» PROBLEM
The required output is the lines below from the line containing "## File, FileInfo" to the line containing "- Inheritance and Composition", inclusive, retyped exactly. No other lines belong in it.

» EXERCISE MATERIALS
▼▼▼

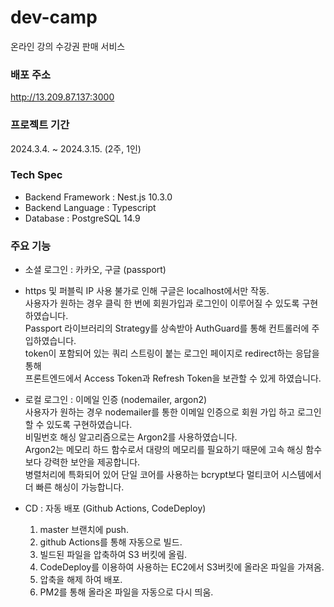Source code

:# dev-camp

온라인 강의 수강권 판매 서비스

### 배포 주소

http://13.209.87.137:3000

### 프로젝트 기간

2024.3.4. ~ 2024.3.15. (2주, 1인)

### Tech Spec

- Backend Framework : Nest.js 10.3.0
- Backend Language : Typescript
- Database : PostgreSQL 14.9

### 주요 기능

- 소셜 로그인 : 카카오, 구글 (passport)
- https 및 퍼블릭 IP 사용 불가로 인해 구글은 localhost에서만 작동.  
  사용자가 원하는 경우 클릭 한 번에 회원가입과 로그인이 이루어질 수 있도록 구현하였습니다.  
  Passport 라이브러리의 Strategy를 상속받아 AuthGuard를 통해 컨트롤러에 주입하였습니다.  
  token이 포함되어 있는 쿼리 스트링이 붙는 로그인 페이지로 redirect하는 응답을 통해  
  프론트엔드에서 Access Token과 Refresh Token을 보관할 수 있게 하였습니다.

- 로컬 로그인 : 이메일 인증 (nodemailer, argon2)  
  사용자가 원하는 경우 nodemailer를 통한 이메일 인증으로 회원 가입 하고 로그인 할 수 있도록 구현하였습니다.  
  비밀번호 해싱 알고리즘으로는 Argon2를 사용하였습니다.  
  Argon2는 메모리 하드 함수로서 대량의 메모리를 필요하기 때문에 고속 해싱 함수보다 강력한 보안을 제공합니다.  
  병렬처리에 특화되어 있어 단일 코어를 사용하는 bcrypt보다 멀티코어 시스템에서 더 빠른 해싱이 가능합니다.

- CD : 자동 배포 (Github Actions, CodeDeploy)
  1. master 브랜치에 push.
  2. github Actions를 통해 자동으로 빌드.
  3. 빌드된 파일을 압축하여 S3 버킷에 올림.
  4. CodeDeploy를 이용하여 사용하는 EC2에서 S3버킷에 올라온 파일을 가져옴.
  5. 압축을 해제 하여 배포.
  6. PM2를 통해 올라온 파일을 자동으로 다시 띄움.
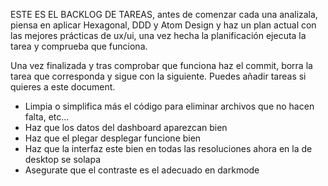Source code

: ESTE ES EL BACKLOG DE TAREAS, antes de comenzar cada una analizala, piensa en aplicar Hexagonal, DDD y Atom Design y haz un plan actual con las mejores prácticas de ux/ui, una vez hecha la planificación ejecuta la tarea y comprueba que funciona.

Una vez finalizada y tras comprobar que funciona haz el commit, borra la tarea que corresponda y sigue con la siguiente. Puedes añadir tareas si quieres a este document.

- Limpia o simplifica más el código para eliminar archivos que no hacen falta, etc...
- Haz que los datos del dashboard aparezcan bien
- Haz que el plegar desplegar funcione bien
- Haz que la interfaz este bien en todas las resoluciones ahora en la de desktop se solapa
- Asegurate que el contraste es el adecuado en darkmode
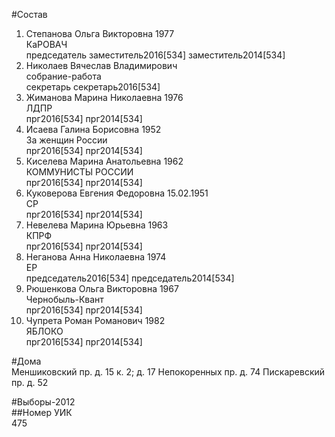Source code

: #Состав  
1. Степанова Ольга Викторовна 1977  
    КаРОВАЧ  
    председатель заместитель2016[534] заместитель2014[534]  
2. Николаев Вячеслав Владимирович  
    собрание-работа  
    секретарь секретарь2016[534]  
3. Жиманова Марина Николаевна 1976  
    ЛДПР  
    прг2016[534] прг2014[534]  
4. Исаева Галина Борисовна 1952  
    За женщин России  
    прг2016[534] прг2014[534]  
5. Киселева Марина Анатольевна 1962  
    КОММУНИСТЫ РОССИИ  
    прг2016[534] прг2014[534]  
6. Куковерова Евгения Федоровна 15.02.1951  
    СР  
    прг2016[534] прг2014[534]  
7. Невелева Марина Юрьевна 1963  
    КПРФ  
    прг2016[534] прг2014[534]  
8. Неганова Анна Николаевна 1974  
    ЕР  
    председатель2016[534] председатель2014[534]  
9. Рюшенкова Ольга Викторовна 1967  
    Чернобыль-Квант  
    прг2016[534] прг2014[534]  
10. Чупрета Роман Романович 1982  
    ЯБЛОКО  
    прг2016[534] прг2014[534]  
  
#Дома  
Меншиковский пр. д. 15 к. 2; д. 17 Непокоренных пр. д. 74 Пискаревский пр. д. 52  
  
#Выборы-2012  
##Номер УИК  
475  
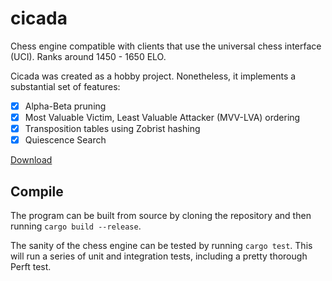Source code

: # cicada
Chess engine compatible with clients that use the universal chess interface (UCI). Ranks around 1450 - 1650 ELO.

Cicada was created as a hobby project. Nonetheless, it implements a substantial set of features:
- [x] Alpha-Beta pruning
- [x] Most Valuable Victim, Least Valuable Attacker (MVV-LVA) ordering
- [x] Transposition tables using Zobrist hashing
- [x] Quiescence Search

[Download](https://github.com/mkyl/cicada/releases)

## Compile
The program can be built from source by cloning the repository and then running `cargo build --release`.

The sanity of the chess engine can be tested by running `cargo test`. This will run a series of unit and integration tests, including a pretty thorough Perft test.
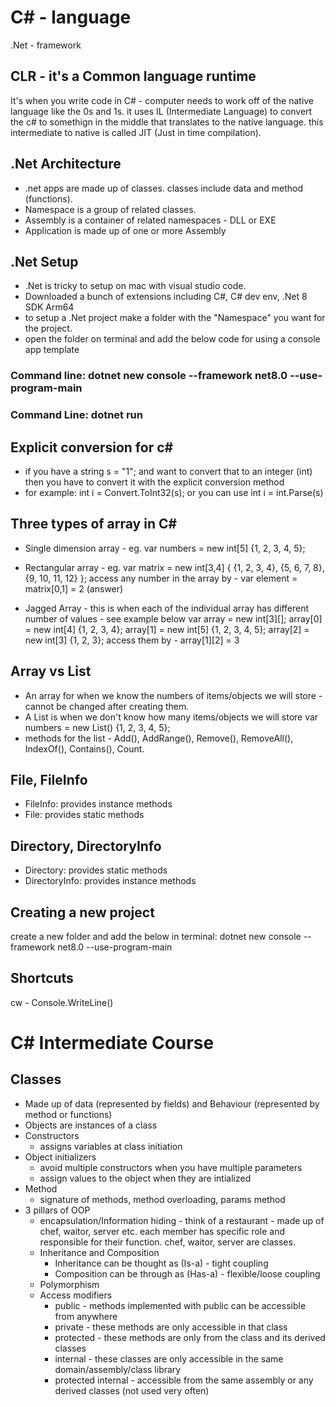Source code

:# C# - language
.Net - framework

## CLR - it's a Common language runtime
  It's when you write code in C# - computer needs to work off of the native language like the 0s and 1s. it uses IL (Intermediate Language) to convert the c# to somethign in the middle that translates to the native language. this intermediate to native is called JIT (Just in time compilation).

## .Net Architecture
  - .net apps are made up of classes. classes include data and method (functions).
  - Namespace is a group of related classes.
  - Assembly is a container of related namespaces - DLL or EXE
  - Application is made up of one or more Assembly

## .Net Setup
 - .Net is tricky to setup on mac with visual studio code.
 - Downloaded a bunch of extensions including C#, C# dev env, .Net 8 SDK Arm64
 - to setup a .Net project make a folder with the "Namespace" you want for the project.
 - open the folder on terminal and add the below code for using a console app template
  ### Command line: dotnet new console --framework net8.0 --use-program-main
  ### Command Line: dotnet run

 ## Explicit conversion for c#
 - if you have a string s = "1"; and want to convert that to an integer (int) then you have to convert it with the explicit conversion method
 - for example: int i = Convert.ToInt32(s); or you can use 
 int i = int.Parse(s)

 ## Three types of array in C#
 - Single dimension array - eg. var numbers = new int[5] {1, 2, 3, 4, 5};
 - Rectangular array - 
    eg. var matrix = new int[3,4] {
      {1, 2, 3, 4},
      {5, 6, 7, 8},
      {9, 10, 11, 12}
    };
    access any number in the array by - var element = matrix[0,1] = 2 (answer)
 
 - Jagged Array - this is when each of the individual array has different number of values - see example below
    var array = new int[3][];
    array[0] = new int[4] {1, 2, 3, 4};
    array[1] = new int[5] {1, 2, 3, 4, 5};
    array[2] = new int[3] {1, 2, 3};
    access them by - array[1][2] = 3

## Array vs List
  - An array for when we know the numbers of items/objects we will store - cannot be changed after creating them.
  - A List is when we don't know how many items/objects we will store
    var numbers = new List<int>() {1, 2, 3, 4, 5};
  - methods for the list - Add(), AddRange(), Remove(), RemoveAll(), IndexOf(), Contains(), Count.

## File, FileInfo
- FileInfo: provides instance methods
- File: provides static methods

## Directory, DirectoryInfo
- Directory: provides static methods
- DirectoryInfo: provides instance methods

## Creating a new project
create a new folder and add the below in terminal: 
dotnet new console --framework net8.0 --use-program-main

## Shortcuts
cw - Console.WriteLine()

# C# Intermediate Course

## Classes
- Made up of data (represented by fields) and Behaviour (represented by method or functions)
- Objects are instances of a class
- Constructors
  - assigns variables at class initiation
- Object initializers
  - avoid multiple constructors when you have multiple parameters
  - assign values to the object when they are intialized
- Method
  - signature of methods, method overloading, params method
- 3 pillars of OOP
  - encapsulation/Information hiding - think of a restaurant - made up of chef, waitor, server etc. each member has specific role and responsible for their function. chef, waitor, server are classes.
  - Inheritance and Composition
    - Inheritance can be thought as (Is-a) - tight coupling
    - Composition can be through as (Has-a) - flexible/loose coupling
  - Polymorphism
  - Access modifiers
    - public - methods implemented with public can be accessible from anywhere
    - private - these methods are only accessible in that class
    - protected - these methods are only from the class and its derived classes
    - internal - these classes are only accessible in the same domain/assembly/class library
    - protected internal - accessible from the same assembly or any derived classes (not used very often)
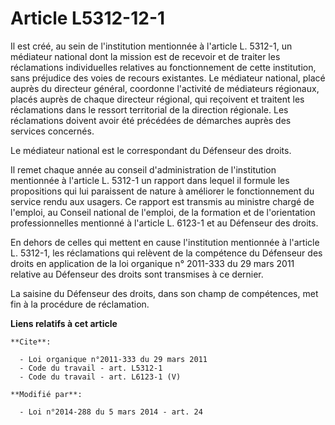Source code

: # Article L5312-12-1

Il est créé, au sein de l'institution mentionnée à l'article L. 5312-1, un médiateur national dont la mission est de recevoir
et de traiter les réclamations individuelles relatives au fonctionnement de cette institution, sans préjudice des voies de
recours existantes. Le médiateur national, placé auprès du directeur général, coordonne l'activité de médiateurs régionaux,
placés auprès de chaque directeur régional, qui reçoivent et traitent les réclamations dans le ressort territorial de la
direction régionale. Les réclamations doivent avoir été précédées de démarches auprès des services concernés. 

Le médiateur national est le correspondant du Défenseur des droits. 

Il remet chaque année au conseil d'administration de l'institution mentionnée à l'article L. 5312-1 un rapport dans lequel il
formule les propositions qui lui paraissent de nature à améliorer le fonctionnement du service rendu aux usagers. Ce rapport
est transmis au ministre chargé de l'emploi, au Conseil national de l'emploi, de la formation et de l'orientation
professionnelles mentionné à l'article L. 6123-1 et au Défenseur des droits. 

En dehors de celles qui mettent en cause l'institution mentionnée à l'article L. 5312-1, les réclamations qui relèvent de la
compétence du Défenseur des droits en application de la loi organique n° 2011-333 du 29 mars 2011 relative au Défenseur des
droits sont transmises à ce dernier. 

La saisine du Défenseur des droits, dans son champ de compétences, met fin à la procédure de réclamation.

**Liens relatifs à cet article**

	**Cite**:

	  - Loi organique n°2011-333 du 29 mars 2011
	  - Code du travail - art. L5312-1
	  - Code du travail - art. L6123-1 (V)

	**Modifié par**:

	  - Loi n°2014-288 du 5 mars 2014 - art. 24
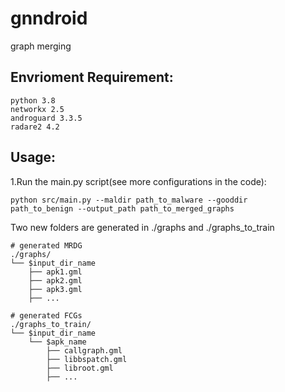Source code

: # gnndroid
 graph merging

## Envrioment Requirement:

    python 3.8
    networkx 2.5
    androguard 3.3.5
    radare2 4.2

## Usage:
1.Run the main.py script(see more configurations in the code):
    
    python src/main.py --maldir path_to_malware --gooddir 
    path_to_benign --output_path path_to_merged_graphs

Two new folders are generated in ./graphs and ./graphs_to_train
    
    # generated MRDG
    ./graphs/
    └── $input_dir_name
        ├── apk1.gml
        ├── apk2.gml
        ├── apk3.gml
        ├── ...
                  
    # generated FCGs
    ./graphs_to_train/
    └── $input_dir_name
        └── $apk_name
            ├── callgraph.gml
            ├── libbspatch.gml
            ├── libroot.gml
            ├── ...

▲▲▲

» SOLUTION
## File, FileInfo
- FileInfo: provides instance methods
- File: provides static methods

## Directory, DirectoryInfo
- Directory: provides static methods
- DirectoryInfo: provides instance methods

## Creating a new project
create a new folder and add the below in terminal: 
dotnet new console --framework net8.0 --use-program-main

## Shortcuts
cw - Console.WriteLine()

# C# Intermediate Course

## Classes
- Made up of data (represented by fields) and Behaviour (represented by method or functions)
- Objects are instances of a class
- Constructors
  - assigns variables at class initiation
- Object initializers
  - avoid multiple constructors when you have multiple parameters
  - assign values to the object when they are intialized
- Method
  - signature of methods, method overloading, params method
- 3 pillars of OOP
  - encapsulation/Information hiding - think of a restaurant - made up of chef, waitor, server etc. each member has specific role and responsible for their function. chef, waitor, server are classes.
  - Inheritance and Composition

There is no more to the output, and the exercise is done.